Re: The ur-/ar- language

From: dgkilday57
Message: 59097
Date: 2008-06-07

--- In cybalist@yahoogroups.com, "tgpedersen" <tgpedersen@...> wrote:
>
> --- In cybalist@yahoogroups.com, "tgpedersen" <tgpedersen@> wrote:
> >
> > Sigh. Seems I have to translate another Kuhn article. This one's
> > gonna be long.
> >
> Translation:
>
> [...]
>
> In my "second Old Europe" I see nothing which points to the
> name-givers being Indo-Europeans. The phoneme sequence 'ur' was just
> as unfamiliar to early IE as the /a/ in general and thus also /ar/,
> and with /ir/ it would have been similar. Also ending-less
> nominatives, as exemplified in Dur (in Ireland) and Nar (in Central
> Italy), would be foreign to IE.

[...]

I have a minor point with negligible impact on Hans Kuhn's overall
theory. The Nar (now the Nera) can be given a P-Italic etymology and
does not belong in his ur-/ar- system. That the earlier form was
Nahar can be determined from Latin inscriptional evidence and the
Umbrian Iguvine Tables. In particular, the phrase <Naharkum
numem> 'the Naharcan folk', i.e. 'the people dwelling on the Nahar'
is found in Tab. Ig. Ib:17, written in the older Etruscan-based
alphabet which never uses <h> as a mere sign of vowel-length, as the
newer Umbrian alphabet does. Thus the Nahar had a sounded /h/, and
can originate from an inherited root *nagh- or *na:gh-. The Greek
for 'duck', Attic <nêssa>, Boeotian <nâssa>, can be regularly derived
from *na:gh-ya, and the duck is a diving bird. The Nera, which
plunges over waterfalls in its course through the Appennines, is a
diving river.
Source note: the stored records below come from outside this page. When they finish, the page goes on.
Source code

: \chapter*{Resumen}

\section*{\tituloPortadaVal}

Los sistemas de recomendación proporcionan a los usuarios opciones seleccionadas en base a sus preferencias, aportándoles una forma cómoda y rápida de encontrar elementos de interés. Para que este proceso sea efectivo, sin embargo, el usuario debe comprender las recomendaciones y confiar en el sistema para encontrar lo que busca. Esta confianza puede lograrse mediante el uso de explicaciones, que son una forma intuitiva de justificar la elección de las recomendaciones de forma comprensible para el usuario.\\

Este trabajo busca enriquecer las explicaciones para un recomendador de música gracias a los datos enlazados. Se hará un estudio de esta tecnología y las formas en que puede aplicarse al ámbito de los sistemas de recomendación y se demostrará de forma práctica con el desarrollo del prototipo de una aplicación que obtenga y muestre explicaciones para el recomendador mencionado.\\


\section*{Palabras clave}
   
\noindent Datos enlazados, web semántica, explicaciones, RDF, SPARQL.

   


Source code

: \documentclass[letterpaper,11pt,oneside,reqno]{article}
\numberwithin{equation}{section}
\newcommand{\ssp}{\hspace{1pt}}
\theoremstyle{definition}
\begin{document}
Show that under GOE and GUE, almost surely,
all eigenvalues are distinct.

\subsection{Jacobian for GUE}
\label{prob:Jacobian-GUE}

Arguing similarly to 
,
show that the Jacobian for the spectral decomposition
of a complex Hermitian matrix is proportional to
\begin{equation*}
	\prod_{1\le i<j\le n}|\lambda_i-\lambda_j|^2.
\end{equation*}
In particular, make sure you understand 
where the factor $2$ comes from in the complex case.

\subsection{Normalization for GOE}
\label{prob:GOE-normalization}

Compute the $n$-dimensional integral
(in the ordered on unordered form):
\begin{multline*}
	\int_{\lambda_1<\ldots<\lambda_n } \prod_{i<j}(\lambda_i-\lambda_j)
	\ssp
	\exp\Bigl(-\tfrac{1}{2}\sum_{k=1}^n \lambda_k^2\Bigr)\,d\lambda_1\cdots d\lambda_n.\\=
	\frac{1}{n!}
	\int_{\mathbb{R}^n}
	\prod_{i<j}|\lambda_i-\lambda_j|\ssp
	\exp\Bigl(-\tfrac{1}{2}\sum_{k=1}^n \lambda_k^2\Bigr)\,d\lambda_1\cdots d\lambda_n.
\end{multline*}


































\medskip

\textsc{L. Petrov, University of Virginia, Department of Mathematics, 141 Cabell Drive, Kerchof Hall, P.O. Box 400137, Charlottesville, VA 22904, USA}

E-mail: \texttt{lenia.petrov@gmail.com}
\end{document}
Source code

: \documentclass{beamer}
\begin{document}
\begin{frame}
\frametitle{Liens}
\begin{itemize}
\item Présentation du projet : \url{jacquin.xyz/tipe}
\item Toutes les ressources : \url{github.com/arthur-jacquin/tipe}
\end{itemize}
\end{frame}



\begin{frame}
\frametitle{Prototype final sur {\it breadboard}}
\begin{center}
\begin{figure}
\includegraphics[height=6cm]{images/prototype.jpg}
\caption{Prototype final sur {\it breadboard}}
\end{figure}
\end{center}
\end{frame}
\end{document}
The nominative ending -ar (from *-ars) is found in
Oscan/Paelignian <casnar> 'old man' (cf. Lat. <ca:nus> 'gray, hoary
with age', etc.), Lucerian <loucar> 'grove', and probably Lat.
<caesar> 'infant cut from the womb' if, as seems likely, the word is
borrowed from Sabine.

Attic <né:kho:>, Doric <ná:kho:> 'I swim' (originally 'I dive'?)
probably comes from the same root, *(s)na:gh-, an extension of *sneH2-
, *sna:- 'to swim', the root-postfix perhaps signifying 'downward'.
The fact that Umbrian did not lose the /s/ in <veskla snata
asnata> 'wet and dry vessels' (IIa:19) is not problematic to this
etymology of <Nahar>. In England, Nottingham is from earlier
Snotingham, but noses are still snotty, not *notty. Place-names can
lose "s-mobile" while appellatives retain it.